Mississippi State Highway Commission v. Cole

BRADY, Justice:

This is an appeal from an eminent domain proceeding instituted in the County Court of Jackson County, Mississippi, by the Mississippi State Highway Commission against Mr. and Mrs. Carroll G. Cole, appellees, in connection with a right-of-way *363acquisition necessary for the construction of Interstate Highway No. 10. From a verdict in favor of the appellees in the amount of $2,250 an appeal was taken.

The appellees are owners of a 4.45 acre tract of undeveloped property known as Fountainbleau Acres Subdivision located and situated in Section 17, Township 7 South, Range 7 West, Jackson County, Mississippi. The property is located approximately four miles north of U. S. Highway 90 and three-quarters of a mile east of State Highway 57 or the Van Cleave Road.

The property in question was purchased by the appellees in the year 1962 for the purposes of development into a subdivision upon appellee’s retirement from the armed services. The State Highway Commission condemns 2.02 acres of the tract in the construction of Interstate Highway No. 10, thus leaving 2.42 acres of the original tract to the appellees.
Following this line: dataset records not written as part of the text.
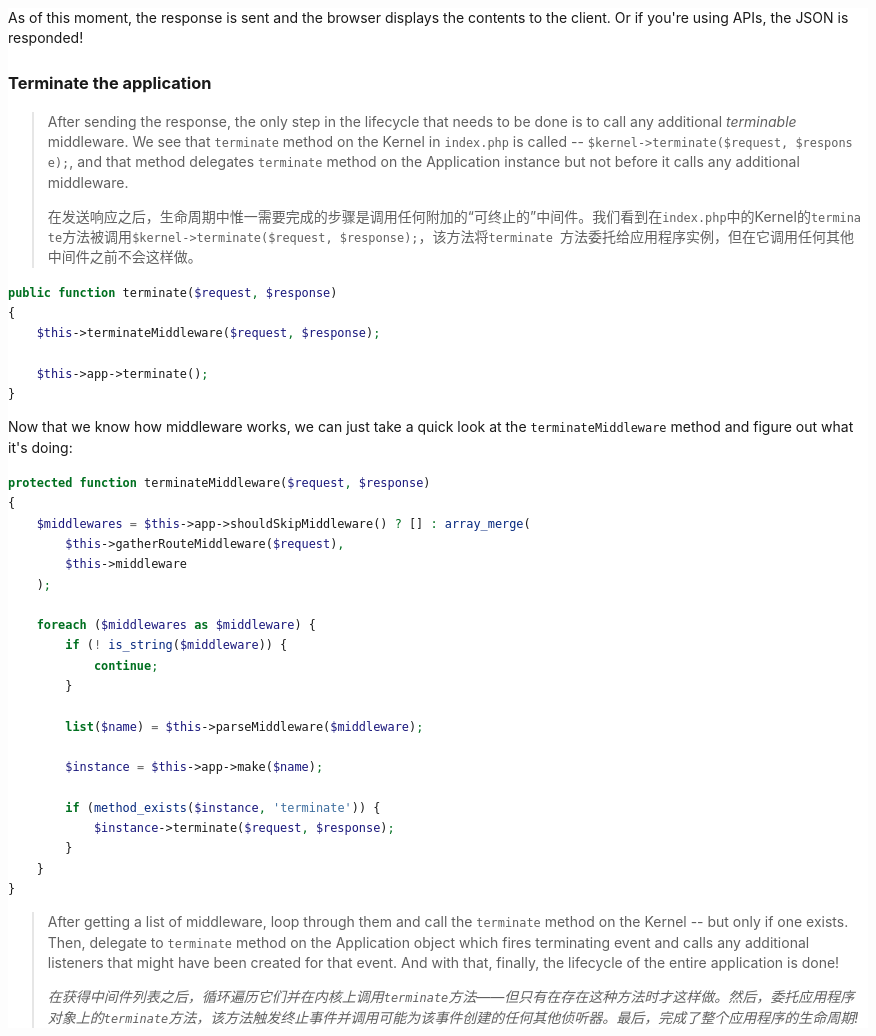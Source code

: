 As of this moment, the response is sent and the browser displays the contents to the client. Or if you're using APIs, the JSON is responded!

### Terminate the application

> After sending the response, the only step in the lifecycle that needs to be done is to call any additional *terminable* middleware. We see that `terminate` method on the Kernel in `index.php` is called -- `$kernel->terminate($request, $response);`, and that method delegates `terminate` method on the Application instance but not before it calls any additional middleware.
>
>  在发送响应之后，生命周期中惟一需要完成的步骤是调用任何附加的“可终止的”中间件。我们看到在`index.php`中的Kernel的`terminate`方法被调用`$kernel->terminate($request, $response);`，该方法将`terminate `方法委托给应用程序实例，但在它调用任何其他中间件之前不会这样做。 

```php
public function terminate($request, $response)
{
    $this->terminateMiddleware($request, $response);

    $this->app->terminate();
}
```

Now that we know how middleware works, we can just take a quick look at the `terminateMiddleware` method and figure out what it's doing:

```php
protected function terminateMiddleware($request, $response)
{
    $middlewares = $this->app->shouldSkipMiddleware() ? [] : array_merge(
        $this->gatherRouteMiddleware($request),
        $this->middleware
    );

    foreach ($middlewares as $middleware) {
        if (! is_string($middleware)) {
            continue;
        }

        list($name) = $this->parseMiddleware($middleware);

        $instance = $this->app->make($name);

        if (method_exists($instance, 'terminate')) {
            $instance->terminate($request, $response);
        }
    }
}
```

> After getting a list of middleware, loop through them and call the `terminate` method on the Kernel -- but only if one exists. Then, delegate to `terminate` method on the Application object which fires terminating event and calls any additional listeners that might have been created for that event. And with that, finally, the lifecycle of the entire application is done!
>
> *在获得中间件列表之后，循环遍历它们并在内核上调用`terminate`方法——但只有在存在这种方法时才这样做。然后，委托应用程序对象上的`terminate`方法，该方法触发终止事件并调用可能为该事件创建的任何其他侦听器。最后，完成了整个应用程序的生命周期!*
From a jury verdict in favor of the appellees in the amount of $2,250, the State Highway Commission appealed.

The appellant assigned three errors which appellant urges the lower court committed, namely, (1) that the following statement was made by the court in the presence of prospective jurors prior to the trial: “That it is very important that we get 90% government money as opposed to the 10% from the state;” (2) that the lower court erred in allowing the appellee to testify as to why he purchased the subject property and as to what he planned to do with it, including the testimony as to the loss sustained based on six proposed one hundred foot lots; and (3) that the verdict rendered was so excessive as to evince bias, passion and prejudice on the part of the jury.

The error which requires our primary consideration is that the county court erred in stating in open court, prior to the time that the jurors were empaneled but were present in the courtroom, “that it is very important that we get 90% government money as opposed to the 10% from the state.” The record discloses that subsequent to the empaneling of the jurors and the acceptance by both the appellant and the appellee, the appellant stated, “to these statements that were made the state takes exception.”

As authority for his assertion that reversible error was committed by the county court when uttering the above noted statement, the appellant cites the following cases: Mississippi State Highway Commission v. Nixon, 253 Miss. 636, 178 So.2d 680 (1965); Mississippi State Highway Commission v. Ulmer, 251 Miss. 710, 171 So.2d 126 (1965); Mississippi State Highway Commission v. Deavours, 251 Miss. 552, 170 So.2d 639 (1965); and Mississippi State Highway Commission v. Stout, 242 Miss. 208, 134 So.2d 467 (1961). While these cases set forth authoritative rules of law, they are not applicable here for the reason that the facts in the case at bar are clearly distinguishable from the facts in the cases cited by appellant. In the case at bar, contrary to the factual situation in the cases cited by appellant, the jury had never been placed in the box for voir dire examination by either the appellant or the appellee. In the cases cited by appellant the jury had been selected and the statement had been made by witnesses during the trial of the case and was heard by the jury. In the case at bar there is no proof in the record whatsoever that any juror who was ultimately selected to try the issues in this case actually heard the statement purported to have been made by the county judge. No motion for a mistrial was made nor were the jurors examined as to whether or not they heard the statement and whether they could or would disregard it and try the case solely on the evidence and instructions of the court. An exception only to the statement was made after the selection and acceptance of a jury. After the *364jury brought in its verdict, then the statement is urged as reason for a new trial.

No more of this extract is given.